The Connecticut Huskies are not only an unlikely NCAA champion, they're also one of the most difficult to categorize.

They don't fit any of the models we've come to expect from the last team standing.

Despite their seed, the Huskies lack the Cinderella feel of an N.C. State or Villanova. (With four titles in the past 15 years, UConn is one of the game's blue bloods.)

But at the same time, the Huskies weren't a dominant team during the regular season (tied for third in a so-so league) and deserved the seed they got.

Nor were they in possession of a Lottery Pick-loaded roster that coalesced at just the right time. (It's quite possible they won't produce a first-round pick in the upcoming draft.)

They didn't finish with a flourish. They don't have a Final Four-tested coach. They needed overtime to beat St. Joe's in the round of 64.

They were a good team that got hotter and better by the round and took down the No. 1 overall seed (Florida), the popular pre-tournament pick (Michigan State) and the most talented roster (Kentucky).

There was no well-lighted path for their journey, no obvious historical parallel.

They are more outlier than anything.

Outlier and champion.

To the winners and losers . . .

Winner: Chaos. The combined seeds of Kentucky and Connecticut (15) was the highest in tournament history, and it's not even close. (Previous high: No. 3 UConn vs. No. 8 Butler.) Add the fact that this was the first time both finalists were seeded lower than No. 3, and we have a new standard for Madness.

Loser: The regular season. The four-month, 30-plus-game season already had a relevance problem. With Nos. 7 and 8 seeds meeting for the title, it further erodes the game-in, game-out significance of the long haul from November to early March.

Winner: The Calipari method. So long as you can cope with the occasional NIT loss to Robert Morris, his recruit-the-one-and-dones approach has its benefits. BIG benefits. But how long will it last?

Loser: HoF'ers. Mike Krzyzewski, Jim Boeheim, Rick Pitino, Tom Izzo and Roy Williams have combined for 35 Final Fours and 10 titles. The best they could muster this year was one Elite Eight appearance (Michigan State).

Winner: The Commonwealth. Either Kentucky or Louisville has played for the title three consecutive years (and won two of the three).

Loser: Tobacco Road. For the first time since 1979, college basketball's legendary hotbed was shut out of the Sweet 16.

Winner: The AP preseason poll. Based on returning and incoming talent, it's arguably the most accurate predictor of tournament success. One of the top-two teams in the preseason poll has played for the title three years in a row (and won it twice).

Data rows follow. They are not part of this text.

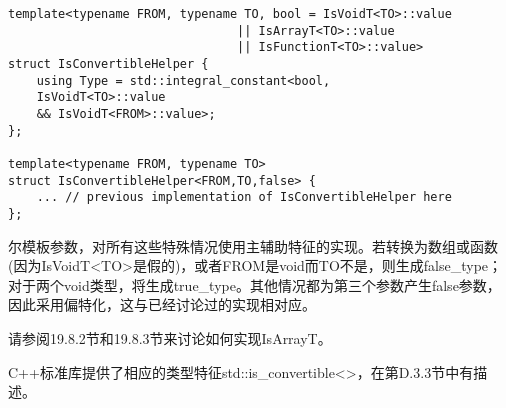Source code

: \begin{lstlisting}[style=styleCXX]
template<typename FROM, typename TO, bool = IsVoidT<TO>::value
								|| IsArrayT<TO>::value
								|| IsFunctionT<TO>::value>
struct IsConvertibleHelper {
	using Type = std::integral_constant<bool,
	IsVoidT<TO>::value
	&& IsVoidT<FROM>::value>;
};

template<typename FROM, typename TO>
struct IsConvertibleHelper<FROM,TO,false> {
	... // previous implementation of IsConvertibleHelper here
};
\end{lstlisting}

尔模板参数，对所有这些特殊情况使用主辅助特征的实现。若转换为数组或函数(因为IsVoidT<TO>是假的)，或者FROM是void而TO不是，则生成false\_type；对于两个void类型，将生成true\_type。其他情况都为第三个参数产生false参数，因此采用偏特化，这与已经讨论过的实现相对应。

请参阅19.8.2节和19.8.3节来讨论如何实现IsArrayT。

C++标准库提供了相应的类型特征std::is\_convertible<>，在第D.3.3节中有描述。



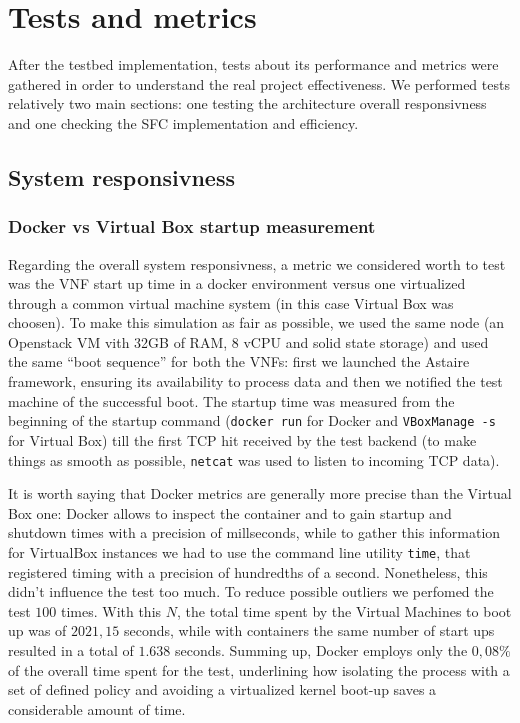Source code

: \chapter{Tests and metrics}

After the testbed implementation, tests about its performance and metrics were
gathered in order to understand the real project effectiveness. We performed
tests relatively two main sections: one testing the architecture overall
responsivness and one checking the SFC implementation and efficiency.

\section{System responsivness}

\subsection{Docker vs Virtual Box startup measurement}

Regarding the overall system responsivness, a metric we considered worth to 
test was the VNF start up time in a docker environment versus one virtualized 
through a common virtual machine system (in this case Virtual Box was choosen). 
To make this simulation as fair as possible, we used the same node (an 
Openstack VM vith 32GB of RAM, 8 vCPU and solid state storage) and used the same 
``boot sequence'' for both the VNFs: first we launched the Astaire framework, 
ensuring its availability to process data and then we notified the test 
machine of the successful boot. The startup time was measured from the 
beginning of the startup command (\verb!docker run! for Docker and 
\verb!VBoxManage -s! for Virtual Box) till the first TCP hit received by the 
test backend (to make things as smooth as possible, \verb!netcat! was used 
to listen to incoming TCP data).

It is worth saying that Docker metrics are generally more precise than the
Virtual Box one: Docker allows to inspect the container and to gain startup and
shutdown times with a precision of millseconds, while to gather this information
for VirtualBox instances we had to use the command line utility \verb!time!,
that registered timing with a precision of hundredths of a second. Nonetheless,
this didn't influence the test too much. To reduce possible outliers we perfomed
the test $100$ times. With this $N$, the total time spent by the Virtual
Machines to boot up was of $2021,15$ seconds, while with containers the same
number of start ups resulted in a total of $1.638$ seconds. Summing up, Docker
employs only the $0,08\%$ of the overall time spent for the test, underlining
how isolating the process with a set of defined policy and avoiding a
virtualized kernel boot-up saves a considerable amount of time.

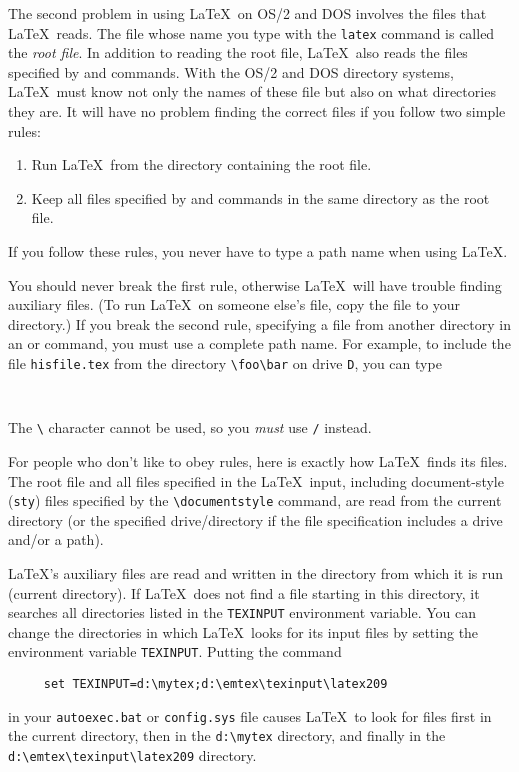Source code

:The second problem in using \LaTeX\ on OS/2 and DOS involves the files that
\LaTeX\ reads.  The file whose name you type with the {\tt latex}
command is called the {\em root file}.  In addition to reading the root
file, \LaTeX\ also reads the files specified by \hbox{\verb||}
and \hbox{\verb||} commands.  With the OS/2 and DOS directory systems,
\LaTeX\ must know not only the names of these file but also on what
directories they are.  It will have no problem finding the correct
files if you follow two simple rules:
\begin{enumerate}
 \item Run \LaTeX\ from the directory containing the root file.
 \item Keep all files specified by \hbox{\verb||} and 
      \hbox{\verb||} commands in the same directory as the root
       file.
\end{enumerate}
If you follow these rules, you never have to type a path name
when using \LaTeX.
 
You should never break the first rule, otherwise \LaTeX\ will have
trouble finding auxiliary files.  (To run \LaTeX\ on someone else's
file, copy the file to your directory.) If you break the second
rule, specifying a file from another directory in an
\hbox{\verb||} or \hbox{\verb||} command, you must use a
complete path name.  For example, to include the file \mbox{\tt hisfile.tex} 
from the directory \hbox{\verb|\foo\bar|} on drive \verb|D|, you can type
\begin{verbatim}
     
\end{verbatim}
The \verb|\| character cannot be used, so you {\em must\/}
use \verb|/| instead.
 
For people who don't like to obey rules, 
here is exactly how \LaTeX\ finds its
files.  The root file and all files specified in the \LaTeX\ input,
including document-style ({\tt sty}) files specified by the
\hbox{\verb|\documentstyle|} command,
are read from the current directory (or the specified drive/directory if
the file specification includes a drive and/or a path).

\LaTeX's auxiliary files are read and written in the directory from
which it is run (current directory).
If \LaTeX\ does not find a file starting in this directory,
it searches all directories listed in the \verb|TEXINPUT| environment
variable.
You can change the directories in which \LaTeX\ looks for its input files
by setting the environment variable \verb|TEXINPUT|.
Putting the command
\begin{verbatim}
     set TEXINPUT=d:\mytex;d:\emtex\texinput\latex209
\end{verbatim}
in your \verb|autoexec.bat| or \verb|config.sys| file causes \LaTeX\ to
look for files first in the current directory, then in the \verb|d:\mytex|
directory, and finally in the \verb|d:\emtex\texinput\latex209| directory.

Loser: Cinderellas. The early rounds were epic, but the closest we got to a Cinderella was a team from the six-bid Atlantic 10 (Dayton) in the Elite Eight.

Winner: Kevin Ollie. He pulled all the right strings in a dazzling six-game run and -- let's not forget the historical significance -- became the first African American coach to win the NCAA title since Nolan Richardson in '94.

Loser: Mitch McConnell. The senate minority leader committed a gaffe that won't soon be forgotten in his home state.

Winner: Guard play. Between Shabazz Napier's leadership and all-around skill and Aaron Harrison's clutch shooting, the finalists proved yet again that guards rule in March (and April).

Loser: Advanced statistics. I'm a firm believer that there's a place for efficiency ratings, etc. But the title game matchup should serve as a reminder that advanced stats are, like the RPI in the selection process, just one tool.

Winner: Greg Anthony. Sharp and insightful in his first season as a game analyst.

Loser: West Coast hoops. The Final Four drought turned six. Not since UCLA in 2008 have the leagues with a footprint in the Pacific Time Zone produced a national semifinalist.

Winner: The SEC. Two teams in the Final Four, a third in the Sweet 16 -- not bad for a league that only sent three into the NCAAs.

Loser: The Big Ten. Another year without a national title (14 and counting). Plus, it had to watch the SEC's success.

Winner: Pac-12. Had you told the conference on March 16 that it would send three teams to the Sweet 16, the response would have been overwhelmingly positive.

Loser: Pac-12. Had you told the conference on March 26 that none of the three teams in the Sweet 16 would reach the Final Four, the response would have been overwhelmingly subdued.

Winner: Aaron Harrison. The freshman hit more clutch shots than any player in recent memory -- perhaps more than any player in tournament history.

Loser: Andrew Wiggins. Sure, he's headed for riches and fame in the NBA and is the presumptive No. 1 pick. But his underwhelming performance against Stanford will define his legacy in Lawrence.